ONORE A CHI HA SCRITTO UNA LEGGENDA

19 Giugno 2014

di STEFANO TAMBURINI Di fronte a una squadra come questa Spagna prima di tutto ci si alza in piedi e si applaude. Sì, perché anche se la scena è la più triste e inimmaginabile, non si può non...

di STEFANO TAMBURINI

Di fronte a una squadra come questa Spagna prima di tutto ci si alza in piedi e si applaude. Sì, perché anche se la scena è la più triste e inimmaginabile, non si può non accompagnare con il massimo del rispetto l’uscita dal campo di chi ha ancora le insegne di campione del mondo sulle maglie e prima e dopo quel titolo ha vinto due Europei. Un’impresa mai riuscita prima e che rende ancor più tenere quelle lacrime che rigano i volti dei giocatori spagnoli, quelli che ormai eravamo abituati a vedere sorridenti e festanti mentre alzavano coppe e le abbracciavano coccolandole nelle feste sul campo con i coriandoli sparati al cielo e l’immancabile “We are the champions” a tutto volume.

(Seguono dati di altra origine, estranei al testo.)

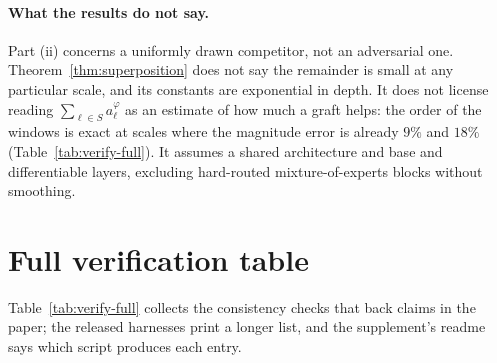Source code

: \documentclass{article}
\theoremstyle{plain}
\theoremstyle{definition}
\theoremstyle{remark}
\begin{document}
\paragraph{What the results do not say.}
Part (ii) concerns a uniformly drawn competitor, not an adversarial one.
Theorem~\ref{thm:superposition} does not say the remainder is small at any
particular scale, and its constants are exponential in depth. It does not license
reading $\sum_{\ell\in S}a^{\varphi}_\ell$ as an estimate of how much a graft
helps: the order of the windows is exact at scales where the magnitude error is
already $9\%$ and $18\%$ (Table~\ref{tab:verify-full}). It assumes a shared architecture and base and differentiable layers,
excluding hard-routed mixture-of-experts blocks without smoothing.

\section{Full verification table}
\label{app:verify}

Table~\ref{tab:verify-full} collects the consistency checks that back claims in
the paper; the released harnesses print a longer list, and the supplement's
readme says which script produces each entry.
\end{document}
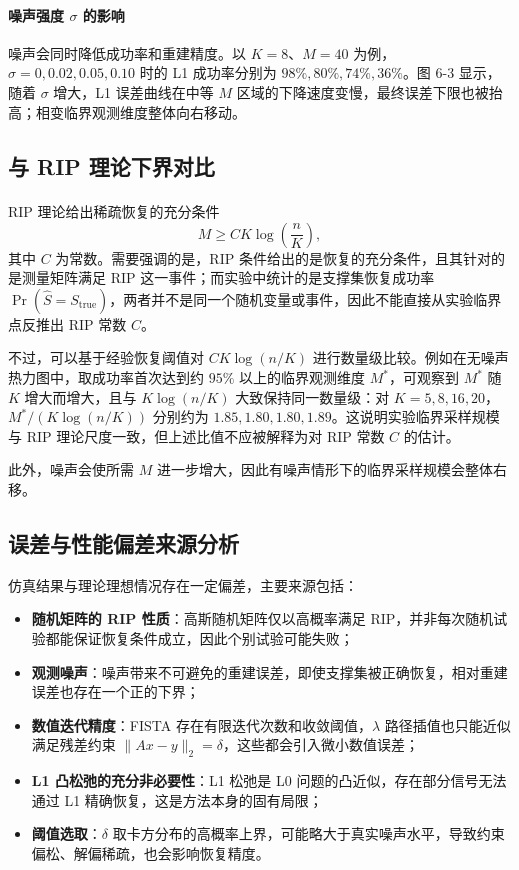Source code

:\documentclass[UTF8]{ctexart}
\numberwithin{figure}{section}
\newcommand{\scite}[1]{\textsuperscript{\cite{#1}}}
\theoremstyle{definition}
\theoremstyle{examplestyle}
\theoremstyle{remark}
\begin{document}
\paragraph*{噪声强度 $\sigma$ 的影响}
噪声会同时降低成功率和重建精度。以 $K=8$、$M=40$ 为例，$\sigma=0,0.02,0.05,0.10$ 时的 L1 成功率分别为 $98\%,80\%,74\%,36\%$。图 6-3 显示，随着 $\sigma$ 增大，L1 误差曲线在中等 $M$ 区域的下降速度变慢，最终误差下限也被抬高；相变临界观测维度整体向右移动。

\subsection{与 RIP 理论下界对比}
\label{sec:rip-comparison}

RIP 理论给出稀疏恢复的充分条件~\scite{candes2005decoding}
\begin{equation}
\label{eq:rip-bound}
M\ge C K\log\left(\frac{n}{K}\right),
\end{equation}
其中 $C$ 为常数。需要强调的是，RIP 条件给出的是恢复的充分条件，且其针对的是测量矩阵满足 RIP 这一事件；而实验中统计的是支撑集恢复成功率 $\Pr(\hat{S}=S_{\mathrm{true}})$，两者并不是同一个随机变量或事件，因此不能直接从实验临界点反推出 RIP 常数 $C$。

不过，可以基于经验恢复阈值对 $C K\log(n/K)$ 进行数量级比较。例如在无噪声热力图中，取成功率首次达到约 $95\%$ 以上的临界观测维度 $M^*$，可观察到 $M^*$ 随 $K$ 增大而增大，且与 $K\log(n/K)$ 大致保持同一数量级：对 $K=5,8,16,20$，$M^*/\left(K\log(n/K)\right)$ 分别约为 $1.85,1.80,1.80,1.89$。这说明实验临界采样规模与 RIP 理论尺度一致，但上述比值不应被解释为对 RIP 常数 $C$ 的估计。

此外，噪声会使所需 $M$ 进一步增大，因此有噪声情形下的临界采样规模会整体右移。

\subsection{误差与性能偏差来源分析}
\label{sec:error-sources}

仿真结果与理论理想情况存在一定偏差，主要来源包括：

\begin{itemize}
\item \textbf{随机矩阵的 RIP 性质}：高斯随机矩阵仅以高概率满足 RIP，并非每次随机试验都能保证恢复条件成立，因此个别试验可能失败；
\item \textbf{观测噪声}：噪声带来不可避免的重建误差，即使支撑集被正确恢复，相对重建误差也存在一个正的下界；
\item \textbf{数值迭代精度}：FISTA 存在有限迭代次数和收敛阈值，$\lambda$ 路径插值也只能近似满足残差约束 $\|Ax-y\|_2=\delta$，这些都会引入微小数值误差；
\item \textbf{L1 凸松弛的充分非必要性}：L1 松弛是 L0 问题的凸近似，存在部分信号无法通过 L1 精确恢复，这是方法本身的固有局限；
\item \textbf{阈值选取}：$\delta$ 取卡方分布的高概率上界，可能略大于真实噪声水平，导致约束偏松、解偏稀疏，也会影响恢复精度。
\end{itemize}
\end{document}
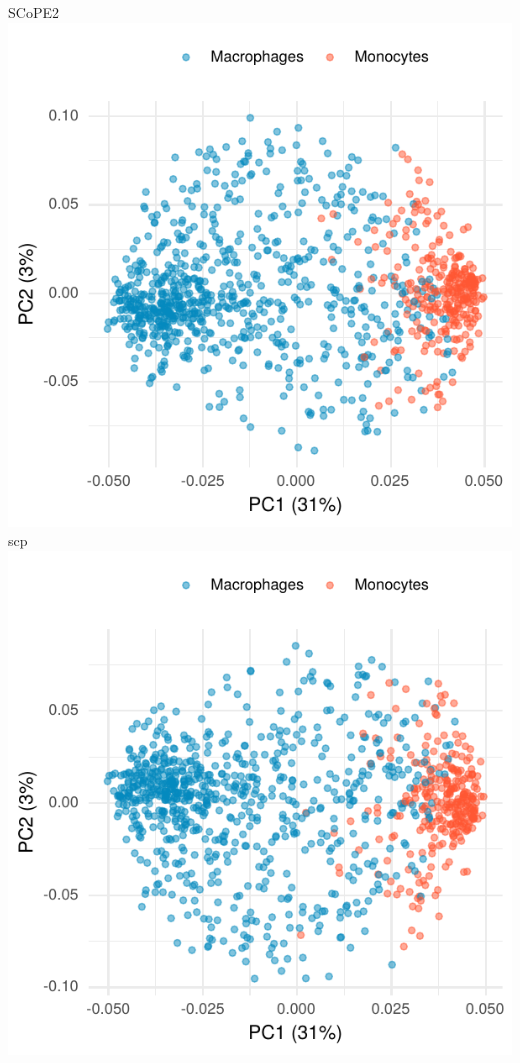\documentclass{beamer}
\newcommand{\hcode}[2][lgray]{{\ttfamily\color{vdgray}\colorbox{#1}{#2}}}
\begin{document}
\begin{frame}[allowframebreaks]
  \vfill
  \begin{columns}
    SCoPE2\\
    \includegraphics[width=\linewidth]{figs/wPCA_SCoPE2.pdf}
    \hcode{scp}\\
    \includegraphics[width=\linewidth]{figs/wPCA_scp.pdf}
  \end{columns}
\end{frame}
\end{document}
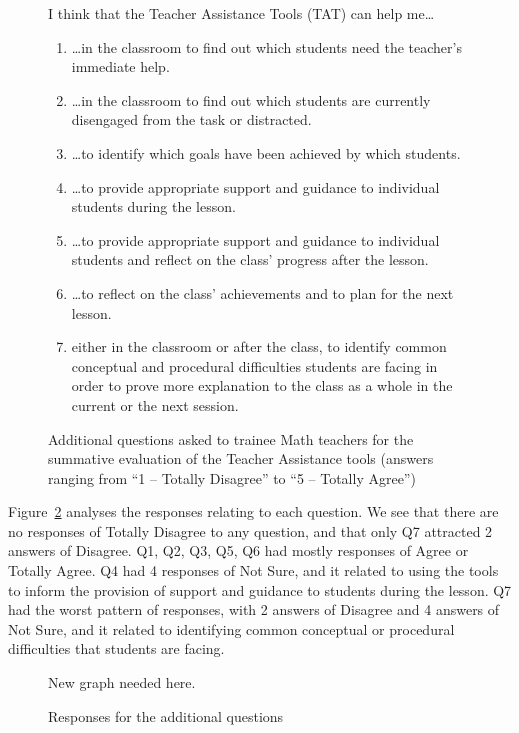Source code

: \begin{figure}[htb!]
  \begin{framed}
  I think that the Teacher Assistance Tools (TAT) can help me\ldots
  \begin{enumerate}
  \item \ldots in the
    classroom to find out which students need the teacher's immediate
    help.
  \item \ldots in the classroom to find out which students are
    currently disengaged from the task or distracted.
  \item \ldots to identify which goals have been achieved by which
    students.
  \item \ldots to provide appropriate support and guidance to individual
    students during the lesson.
  \item \ldots to provide appropriate support and guidance to individual
    students and reflect on the class' progress after the lesson.
  \item \ldots to reflect on the class' achievements and to plan for
    the next lesson.
  \item either in the classroom or after the class, to identify common
    conceptual and procedural difficulties students are facing in
    order to prove more explanation to the class as a whole in the
    current or the next session.
  \end{enumerate}
  \end{framed}
  \vspace{-1em}
  \caption{Additional questions asked to trainee Math teachers for the
    summative evaluation of the Teacher Assistance tools (answers
    ranging from ``1 -- Totally Disagree'' to ``5 -- Totally Agree'')} 
  \label{fig:questions2-pgce}    
\end{figure}


Figure~\ref{fig:sjadsfnasdf} analyses the responses relating to each
question. We 
see that there are no responses of Totally Disagree to any question,
and that only Q7 attracted 2 answers of Disagree. Q1, Q2, Q3, Q5, Q6
had mostly responses of Agree or Totally Agree. Q4 had 4 responses of
Not Sure, and it related to using the tools to inform the provision of
support and guidance to students during the lesson. Q7 had the worst
pattern of responses, with 2 answers of Disagree and 4 answers of Not
Sure, and it related to identifying common conceptual or procedural
difficulties that students are facing.

\begin{figure}[htbp]
  \centering
  New graph needed here. 
  \caption{Responses for the additional questions} 
\label{fig:sjadsfnasdf}
\end{figure}



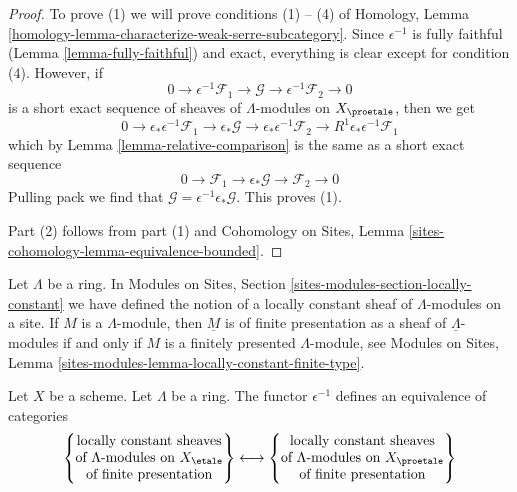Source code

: \begin{proof}
To prove (1) we will prove conditions (1) -- (4) of
Homology, Lemma \ref{homology-lemma-characterize-weak-serre-subcategory}.
Since $\epsilon^{-1}$ is fully faithful (Lemma \ref{lemma-fully-faithful})
and exact, everything is clear except for condition (4).
However, if
$$
0 \to \epsilon^{-1}\mathcal{F}_1 \to \mathcal{G} \to
\epsilon^{-1}\mathcal{F}_2 \to 0
$$
is a short exact sequence of sheaves of $\Lambda$-modules on $X_\proetale$,
then we get
$$
0 \to \epsilon_*\epsilon^{-1}\mathcal{F}_1 \to \epsilon_*\mathcal{G} \to
\epsilon_*\epsilon^{-1}\mathcal{F}_2 \to
R^1\epsilon_*\epsilon^{-1}\mathcal{F}_1
$$
which by Lemma \ref{lemma-relative-comparison}
is the same as a short exact sequence
$$
0 \to \mathcal{F}_1 \to \epsilon_*\mathcal{G} \to \mathcal{F}_2 \to 0
$$
Pulling pack we find that $\mathcal{G} = \epsilon^{-1}\epsilon_*\mathcal{G}$.
This proves (1).

\medskip\noindent
Part (2) follows from part (1) and Cohomology on Sites,
Lemma \ref{sites-cohomology-lemma-equivalence-bounded}.
\end{proof}

\noindent
Let $\Lambda$ be a ring. In
Modules on Sites, Section \ref{sites-modules-section-locally-constant}
we have defined the notion of a locally constant sheaf of $\Lambda$-modules
on a site. If $M$ is a $\Lambda$-module, then $\underline{M}$ is of finite
presentation as a sheaf of $\underline{\Lambda}$-modules if and only
if $M$ is a finitely presented $\Lambda$-module, see
Modules on Sites, Lemma \ref{sites-modules-lemma-locally-constant-finite-type}.

\begin{lemma}
\label{lemma-compare-locally-constant}
Let $X$ be a scheme. Let $\Lambda$ be a ring.
The functor $\epsilon^{-1}$ defines an equivalence of categories
$$
\left\{
\begin{matrix}
\text{locally constant sheaves}\\
\text{of }\Lambda\text{-modules on }X_\etale\\
\text{of finite presentation}
\end{matrix}
\right\}
\longleftrightarrow
\left\{
\begin{matrix}
\text{locally constant sheaves}\\
\text{of }\Lambda\text{-modules on }X_\proetale\\
\text{of finite presentation}
\end{matrix}
\right\}
$$
\end{lemma}

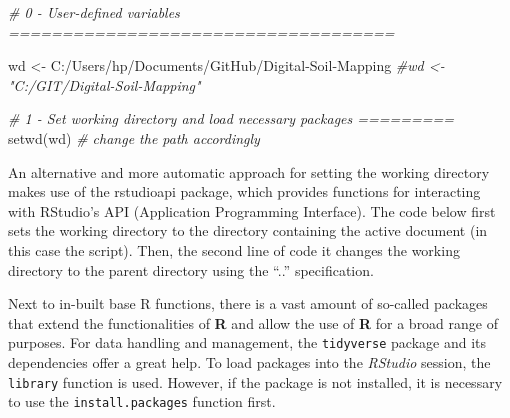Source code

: \documentclass[
  10pt,
  b5paper,
  oneside]{book}
\newenvironment{Shaded}{\begin{snugshade}}{\end{snugshade}}
\newcommand{\CommentTok}[1]{\textcolor[rgb]{0.56,0.35,0.01}{\textit{#1}}}
\newcommand{\FunctionTok}[1]{\textcolor[rgb]{0.00,0.00,0.00}{#1}}
\newcommand{\NormalTok}[1]{#1}
\newcommand{\OtherTok}[1]{\textcolor[rgb]{0.56,0.35,0.01}{#1}}
\newcommand{\SpecialCharTok}[1]{\textcolor[rgb]{0.00,0.00,0.00}{#1}}
\newcommand{\StringTok}[1]{\textcolor[rgb]{0.31,0.60,0.02}{#1}}
\begin{document}
\begin{Shaded}
\begin{Highlighting}[]
\CommentTok{\# 0 {-} User{-}defined variables ====================================}

\NormalTok{wd }\OtherTok{\textless{}{-}} \StringTok{\textquotesingle{}C:/Users/hp/Documents/GitHub/Digital{-}Soil{-}Mapping\textquotesingle{}}
\CommentTok{\#wd \textless{}{-} "C:/GIT/Digital{-}Soil{-}Mapping"}

\CommentTok{\# 1 {-} Set working directory and load necessary packages =========}
\FunctionTok{setwd}\NormalTok{(wd) }\CommentTok{\# change the path accordingly}
\end{Highlighting}
\end{Shaded}

An alternative and more automatic approach for setting the working directory makes use of the rstudioapi package, which provides functions for interacting with RStudio's API (Application Programming Interface). The code below first sets the working directory to the directory containing the active document (in this case the script). Then, the second line of code it changes the working directory to the parent directory using the ``..'' specification.

\begin{Shaded}
\end{Shaded}

Next to in-built base R functions, there is a vast amount of so-called packages that extend the functionalities of \textbf{R} and allow the use of \textbf{R} for a broad range of purposes. For data handling and management, the \texttt{tidyverse} package and its dependencies offer a great help. To load packages into the \emph{RStudio} session, the \texttt{library} function is used. However, if the package is not installed, it is necessary to use the \texttt{install.packages} function first.
\end{document}
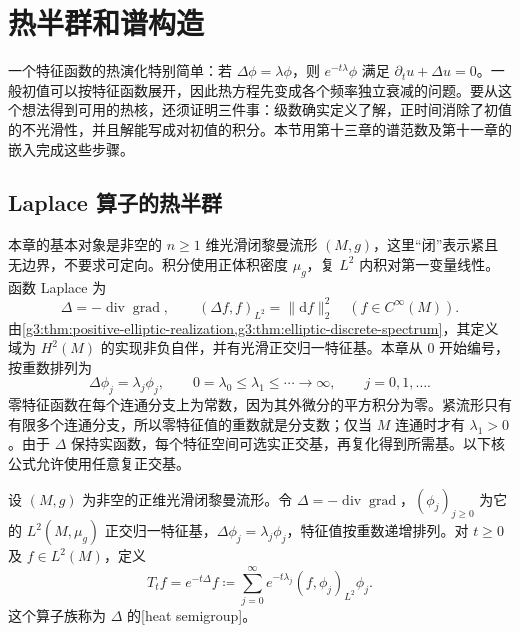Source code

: 
% 
% 

\section{热半群和谱构造}
\label{g3:sec:1601}

一个特征函数的热演化特别简单：若 \(\Delta\phi=\lambda\phi\)，则 \(e^{-t\lambda}\phi\) 满足 \(\partial_tu+\Delta u=0\)。一般初值可以按特征函数展开，因此热方程先变成各个频率独立衰减的问题。要从这个想法得到可用的热核，还须证明三件事：级数确实定义了解，正时间消除了初值的不光滑性，并且解能写成对初值的积分。本节用第十三章的谱范数及第十一章的嵌入完成这些步骤。

\subsection{Laplace 算子的热半群}
\label{g3:subsec:1601:01}

本章的基本对象是非空的 \(n\ge1\) 维光滑闭黎曼流形 \((M,g)\)，这里“闭”表示紧且无边界，不要求可定向。积分使用正体积密度 \(\mu_g\)，复 \(L^2\) 内积对第一变量线性。函数 Laplace 为
\[
	\Delta=-\operatorname{div}\operatorname{grad},\qquad
	(\Delta f,f)_{L^2}=\|\mathrm df\|_2^2\quad(f\in C^\infty(M)).
\]
由\cref{g3:thm:positive-elliptic-realization,g3:thm:elliptic-discrete-spectrum}，其定义域为 \(H^2(M)\) 的实现非负自伴，并有光滑正交归一特征基。本章从 \(0\) 开始编号，按重数排列为
\begin{equation}\label{g3:eq:heat-spectrum-enumeration}
	\Delta\phi_j=\lambda_j\phi_j,\qquad
	0=\lambda_0\le\lambda_1\le\cdots\longrightarrow\infty,
	\qquad j=0,1,\ldots.
\end{equation}
零特征函数在每个连通分支上为常数，因为其外微分的平方积分为零。紧流形只有有限多个连通分支，所以零特征值的重数就是分支数；仅当 \(M\) 连通时才有 \(\lambda_1>0\)。由于 \(\Delta\) 保持实函数，每个特征空间可选实正交基，再复化得到所需基。以下核公式允许使用任意复正交基。

\begin{definition}\label{g3:def:heat-semigroup}
	设 \((M,g)\) 为非空的正维光滑闭黎曼流形。令 \(\Delta=-\operatorname{div}\operatorname{grad}\)，\((\phi_j)_{j\ge0}\) 为它的 \(L^2(M,\mu_g)\) 正交归一特征基，\(\Delta\phi_j=\lambda_j\phi_j\)，特征值按重数递增排列。对 \(t\ge0\) 及 \(f\in L^2(M)\)，定义
	\begin{equation}\label{g3:eq:heat-semigroup-series}
		T_tf=e^{-t\Delta}f\coloneqq
		\sum_{j=0}^{\infty}e^{-t\lambda_j}(f,\phi_j)_{L^2}\phi_j.
	\end{equation}
	这个算子族称为 \(\Delta\) 的[heat semigroup]。
\end{definition}

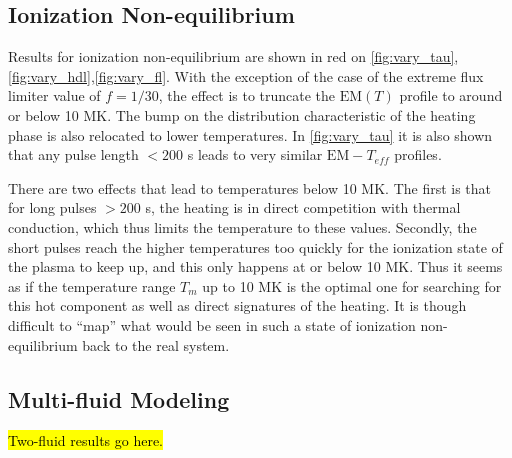 \documentclass[apj]{emulateapj}
\begin{document}
	\subsection{Ionization Non-equilibrium}
	\label{subsec:nei_res}
	\par Results for ionization non-equilibrium are shown in red on \autoref{fig:vary_tau},\autoref{fig:vary_hdl},\autoref{fig:vary_fl}. With the exception of the case of the extreme flux limiter value of $f = 1/30$, the effect is to truncate the $\mathrm{EM}(T)$ profile to around or below 10 MK. The bump on the distribution characteristic of the heating phase is also relocated to lower temperatures. In \autoref{fig:vary_tau} it is also shown that any pulse length $< 200$ s leads to very similar $\mathrm{EM}-T_{eff}$ profiles.
	\par There are two effects that lead to temperatures below 10 MK. The first is that for long pulses $> 200$ s, the heating is in direct competition with thermal conduction, which thus limits the temperature to these values. Secondly, the short pulses reach the higher temperatures too quickly for the ionization state of the plasma to keep up, and this only happens at or below 10 MK. Thus it seems as if the temperature range $T_m$ up to 10 MK is the optimal one for searching for this hot component as well as direct signatures of the heating. It is though difficult to ``map'' what would be seen in such a state of ionization non-equilibrium back to the real system.
	\subsection{Multi-fluid Modeling}
	\label{subsec:two_fluid_res}
	\hl{Two-fluid results go here.}
\end{document}
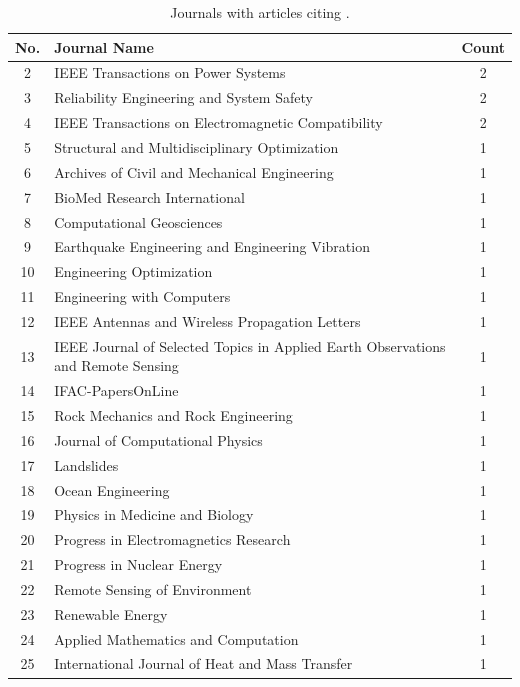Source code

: \documentclass[11pt]{article}
\begin{document}
\begin{table}[!ht]
  \centering
  \caption{Journals with articles citing \uqlab.}
  \label{tab:citing_journals} 
  \begin{tabularx}{\textwidth}{cXc}\toprule
    \textbf{No.} & \textbf{Journal Name} & \textbf{Count} \\\midrule
2 & IEEE Transactions on Power Systems & 2\\
3 & Reliability Engineering and System Safety & 2\\
4 & IEEE Transactions on Electromagnetic Compatibility & 2\\
5 & Structural and Multidisciplinary Optimization & 1\\
6 & Archives of Civil and Mechanical Engineering & 1\\
7 & BioMed Research International & 1\\
8 & Computational Geosciences & 1\\
9 & Earthquake Engineering and Engineering Vibration & 1\\
10 & Engineering Optimization & 1\\
11 & Engineering with Computers & 1\\
12 & IEEE Antennas and Wireless Propagation Letters & 1\\
13 & IEEE Journal of Selected Topics in Applied Earth Observations and Remote Sensing & 1\\
14 & IFAC-PapersOnLine & 1\\
15 & Rock Mechanics and Rock Engineering & 1\\
16 & Journal of Computational Physics & 1\\
17 & Landslides & 1\\
18 & Ocean Engineering & 1\\
19 & Physics in Medicine and Biology & 1\\
20 & Progress in Electromagnetics Research & 1\\
21 & Progress in Nuclear Energy & 1\\
22 & Remote Sensing of Environment & 1\\
23 & Renewable Energy & 1\\
24 & Applied Mathematics and Computation & 1\\
25 & International Journal of Heat and Mass Transfer & 1\\\bottomrule
  \end{tabularx}
\end{table}
\end{document}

Fare diversamente vorrebbe dire cancellare anche la memoria di ciò che questa squadra ha fatto, partendo da una sfida vinta ai rigori – nei quarti degli Europei 2008 – contro l’Italia di Roberto Donadoni. Da lì in poi sono stati inarrestabili fino all’atto finale dell’Europeo 2012, ancora contro gli azzurri, con Cesare Prandelli in panchina.

Certo, colpisce questo schianto improvviso, questo doppio ko che rende inutile e tristissima la terza sfida del girone contro l’Australia, in un derby fra eliminate, Cenerentola e regina decaduta che si giocano ultimo e penultimo posto di un gironcino da incubo.

Una storia non inedita, anche quattro anni fa i campioni in carica – erano gli azzurri di Marcello Lippi – fecero la stessa fine ma almeno se la giocarono fino all’ultimo secondo dell’ultima sfida, sia pure in un girone di burro. La sostanza non cambia ma per la Spagna è diverso, perché un filotto di titoli come questo difficilmente potremo rivederlo ancora. Non sappiamo se gli spagnoli vorranno imbastire processi sportivi a un ct leggendario come Vicente Del Bosque per il reato di “troppa riconoscenza” o a quei giocatori che all’improvviso dopo aver preso tutto si sono accorti di non aver più niente da dare, che c’era da inseguire senza più sapere come si fa. Così può accadere che mentalmente la resa arrivi ancor prima che nelle gambe, che la benzina finisca senza che si sia mai accesa la spia. E se può far male vedere un gruppo di campioni finire nel modo più triste, vien solo da dire di asciugarsi quelle lacrime. Anche una dura sconfitta non potrà mai cancellare una leggenda.